(Collected data)
-- Opening Marker --
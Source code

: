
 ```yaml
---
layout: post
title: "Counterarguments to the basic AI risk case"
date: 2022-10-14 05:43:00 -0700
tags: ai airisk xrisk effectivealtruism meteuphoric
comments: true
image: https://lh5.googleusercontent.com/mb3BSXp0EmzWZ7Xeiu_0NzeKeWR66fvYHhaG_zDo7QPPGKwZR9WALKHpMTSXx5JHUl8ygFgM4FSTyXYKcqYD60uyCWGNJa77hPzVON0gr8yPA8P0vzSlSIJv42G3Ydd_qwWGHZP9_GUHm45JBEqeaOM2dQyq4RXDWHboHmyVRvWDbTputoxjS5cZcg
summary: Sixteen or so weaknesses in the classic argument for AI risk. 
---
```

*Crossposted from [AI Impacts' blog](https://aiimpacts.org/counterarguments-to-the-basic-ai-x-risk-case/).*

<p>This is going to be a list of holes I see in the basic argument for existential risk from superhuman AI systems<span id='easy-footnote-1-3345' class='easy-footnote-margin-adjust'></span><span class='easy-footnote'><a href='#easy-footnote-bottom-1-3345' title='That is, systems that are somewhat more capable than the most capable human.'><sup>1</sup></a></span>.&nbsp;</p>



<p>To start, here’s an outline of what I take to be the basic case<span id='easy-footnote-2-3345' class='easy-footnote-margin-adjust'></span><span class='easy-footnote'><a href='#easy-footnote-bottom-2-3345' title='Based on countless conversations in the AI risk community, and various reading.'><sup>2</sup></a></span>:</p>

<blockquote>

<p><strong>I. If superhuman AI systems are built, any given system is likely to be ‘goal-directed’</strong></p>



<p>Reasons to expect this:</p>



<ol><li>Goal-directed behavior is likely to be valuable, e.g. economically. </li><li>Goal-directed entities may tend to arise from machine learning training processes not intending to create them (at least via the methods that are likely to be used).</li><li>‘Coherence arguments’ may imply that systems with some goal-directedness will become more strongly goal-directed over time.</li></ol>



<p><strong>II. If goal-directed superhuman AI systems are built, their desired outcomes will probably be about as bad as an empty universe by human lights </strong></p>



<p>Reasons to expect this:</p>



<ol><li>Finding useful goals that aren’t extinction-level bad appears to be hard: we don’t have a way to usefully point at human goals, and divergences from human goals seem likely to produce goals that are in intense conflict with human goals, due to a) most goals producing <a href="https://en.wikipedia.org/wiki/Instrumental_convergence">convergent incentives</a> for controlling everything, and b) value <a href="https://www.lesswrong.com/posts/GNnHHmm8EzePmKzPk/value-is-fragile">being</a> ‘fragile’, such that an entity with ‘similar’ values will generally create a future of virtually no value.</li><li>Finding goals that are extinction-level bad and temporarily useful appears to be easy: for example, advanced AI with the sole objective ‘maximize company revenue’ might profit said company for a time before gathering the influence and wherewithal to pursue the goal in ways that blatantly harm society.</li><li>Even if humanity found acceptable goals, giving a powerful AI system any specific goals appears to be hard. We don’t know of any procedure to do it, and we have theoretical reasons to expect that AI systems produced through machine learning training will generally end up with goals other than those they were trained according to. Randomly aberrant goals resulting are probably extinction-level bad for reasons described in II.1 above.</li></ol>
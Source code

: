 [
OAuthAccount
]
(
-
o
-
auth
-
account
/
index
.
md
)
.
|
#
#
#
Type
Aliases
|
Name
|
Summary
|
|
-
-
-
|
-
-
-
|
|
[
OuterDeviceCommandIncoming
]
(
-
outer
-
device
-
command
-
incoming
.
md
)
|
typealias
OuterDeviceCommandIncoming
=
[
-- Closing Marker --
-- Opening Marker --
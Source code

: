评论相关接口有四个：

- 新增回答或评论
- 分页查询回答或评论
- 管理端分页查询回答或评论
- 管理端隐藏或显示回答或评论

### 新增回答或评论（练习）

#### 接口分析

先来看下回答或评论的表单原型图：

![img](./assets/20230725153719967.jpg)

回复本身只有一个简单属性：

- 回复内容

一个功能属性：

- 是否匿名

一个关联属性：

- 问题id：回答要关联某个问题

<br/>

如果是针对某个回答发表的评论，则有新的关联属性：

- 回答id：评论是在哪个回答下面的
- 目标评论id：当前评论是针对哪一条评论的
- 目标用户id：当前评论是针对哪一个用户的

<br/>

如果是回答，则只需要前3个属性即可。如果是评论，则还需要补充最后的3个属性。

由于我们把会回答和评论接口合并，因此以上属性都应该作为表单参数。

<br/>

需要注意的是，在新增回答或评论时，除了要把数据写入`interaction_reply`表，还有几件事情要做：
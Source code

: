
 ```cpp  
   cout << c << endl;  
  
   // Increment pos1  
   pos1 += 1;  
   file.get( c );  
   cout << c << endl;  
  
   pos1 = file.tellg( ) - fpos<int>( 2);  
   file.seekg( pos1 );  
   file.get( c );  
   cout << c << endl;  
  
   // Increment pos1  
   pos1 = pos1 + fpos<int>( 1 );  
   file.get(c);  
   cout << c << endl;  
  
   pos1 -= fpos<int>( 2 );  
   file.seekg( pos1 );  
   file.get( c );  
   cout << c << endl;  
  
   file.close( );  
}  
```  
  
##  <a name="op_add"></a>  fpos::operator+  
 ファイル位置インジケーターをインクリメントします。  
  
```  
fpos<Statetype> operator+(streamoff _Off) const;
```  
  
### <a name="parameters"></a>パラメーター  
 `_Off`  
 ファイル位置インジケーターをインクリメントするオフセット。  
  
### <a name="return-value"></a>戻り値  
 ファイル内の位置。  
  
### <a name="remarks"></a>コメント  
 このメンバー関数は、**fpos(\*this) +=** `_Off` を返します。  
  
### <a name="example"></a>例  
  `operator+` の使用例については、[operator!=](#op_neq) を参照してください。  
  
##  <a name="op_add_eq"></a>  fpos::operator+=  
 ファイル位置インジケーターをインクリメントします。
-- Closing Marker --
-- Opening Marker --
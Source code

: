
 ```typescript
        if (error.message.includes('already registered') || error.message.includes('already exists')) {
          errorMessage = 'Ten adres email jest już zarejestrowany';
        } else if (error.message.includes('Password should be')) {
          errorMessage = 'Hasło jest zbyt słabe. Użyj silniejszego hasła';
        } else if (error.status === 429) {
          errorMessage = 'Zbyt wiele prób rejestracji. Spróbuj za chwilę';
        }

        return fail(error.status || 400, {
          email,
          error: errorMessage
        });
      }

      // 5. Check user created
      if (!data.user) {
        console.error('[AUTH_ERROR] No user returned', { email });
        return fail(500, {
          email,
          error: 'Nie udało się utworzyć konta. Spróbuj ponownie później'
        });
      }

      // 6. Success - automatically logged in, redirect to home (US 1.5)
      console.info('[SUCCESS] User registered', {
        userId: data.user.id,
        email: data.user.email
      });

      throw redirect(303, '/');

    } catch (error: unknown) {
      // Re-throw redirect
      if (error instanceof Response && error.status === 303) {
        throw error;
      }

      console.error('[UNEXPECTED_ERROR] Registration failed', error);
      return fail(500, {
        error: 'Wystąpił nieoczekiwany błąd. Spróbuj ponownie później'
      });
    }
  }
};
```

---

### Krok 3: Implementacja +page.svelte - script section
-- Closing Marker --
Your goal
Copy every line above that includes the string "operator".

Answer to the problem
##  <a name="op_add"></a>  fpos::operator+  
fpos<Statetype> operator+(streamoff _Off) const;
  `operator+` の使用例については、[operator!=](#op_neq) を参照してください。  
##  <a name="op_add_eq"></a>  fpos::operator+=  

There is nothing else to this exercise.